I like going out and socialising … and ‘stuff’. It was 4 something in the AM and I was furiously writing something ‘controversial’. I was wrought by passion until the broadband died. Incredible! Sad but true, alas, what can one do? The passion subsided and I went to bed.
I had a strange dream … I don’t wish to recount it; it would say too much about the struggle within, a struggle that is tearing me apart subconciously. It’s funny how in my dreams, the actors in my life, as well as those that are exeunt, are devoid of their vestiment. I am left with personality, with the crudeness of their mannerisms. They become new people devoid of the qualities that I love in them and perhaps it’s just this, they don’t possess these qualities; I donned these superfluous and in the dearth of necessity which is sleep, my mind liberated from such restrictions renders these people as they truly are.

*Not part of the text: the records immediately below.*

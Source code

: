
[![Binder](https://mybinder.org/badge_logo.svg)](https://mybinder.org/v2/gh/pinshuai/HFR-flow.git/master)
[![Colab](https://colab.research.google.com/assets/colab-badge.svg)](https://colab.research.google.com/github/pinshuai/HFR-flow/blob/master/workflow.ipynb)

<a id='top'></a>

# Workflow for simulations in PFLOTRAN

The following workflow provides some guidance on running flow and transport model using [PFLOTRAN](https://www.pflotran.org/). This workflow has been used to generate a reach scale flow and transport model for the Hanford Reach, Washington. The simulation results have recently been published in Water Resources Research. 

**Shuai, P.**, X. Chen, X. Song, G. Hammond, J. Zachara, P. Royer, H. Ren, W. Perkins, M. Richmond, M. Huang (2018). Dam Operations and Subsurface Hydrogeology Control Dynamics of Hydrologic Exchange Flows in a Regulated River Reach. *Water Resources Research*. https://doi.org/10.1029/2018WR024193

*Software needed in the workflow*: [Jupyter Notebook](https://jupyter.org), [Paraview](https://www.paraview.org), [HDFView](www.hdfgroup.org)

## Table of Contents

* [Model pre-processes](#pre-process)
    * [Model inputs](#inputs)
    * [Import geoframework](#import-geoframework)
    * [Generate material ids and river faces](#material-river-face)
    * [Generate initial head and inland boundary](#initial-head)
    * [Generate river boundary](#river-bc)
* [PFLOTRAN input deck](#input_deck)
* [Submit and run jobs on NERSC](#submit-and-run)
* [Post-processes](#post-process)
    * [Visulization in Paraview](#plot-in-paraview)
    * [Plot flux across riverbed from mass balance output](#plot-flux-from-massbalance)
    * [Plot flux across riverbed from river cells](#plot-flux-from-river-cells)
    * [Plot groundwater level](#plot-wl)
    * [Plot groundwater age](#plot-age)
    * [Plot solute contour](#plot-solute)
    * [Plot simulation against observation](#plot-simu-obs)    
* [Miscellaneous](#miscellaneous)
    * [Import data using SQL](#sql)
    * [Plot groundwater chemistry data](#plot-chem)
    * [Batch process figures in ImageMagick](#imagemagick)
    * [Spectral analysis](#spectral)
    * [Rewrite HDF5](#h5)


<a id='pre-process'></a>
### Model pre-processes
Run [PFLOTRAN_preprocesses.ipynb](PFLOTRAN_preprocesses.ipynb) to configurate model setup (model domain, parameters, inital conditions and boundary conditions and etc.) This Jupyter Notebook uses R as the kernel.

A poet lies to himself and uses the language of words to create a new reality. The ugly becomes something else … not necessarily beautiful but something whimsical, something that he can nibble on fancifully. But these effete plasticines hurt my intellect, they offend it. Their vulgarity, their decadence frightens me. I can’t believe I loved you, I think.
So I am slowly changing the design. The default page is different, the rest of the site is still hideously orange. I am sorry. I need to gather my thoughts, my creativity and my energies. Until later.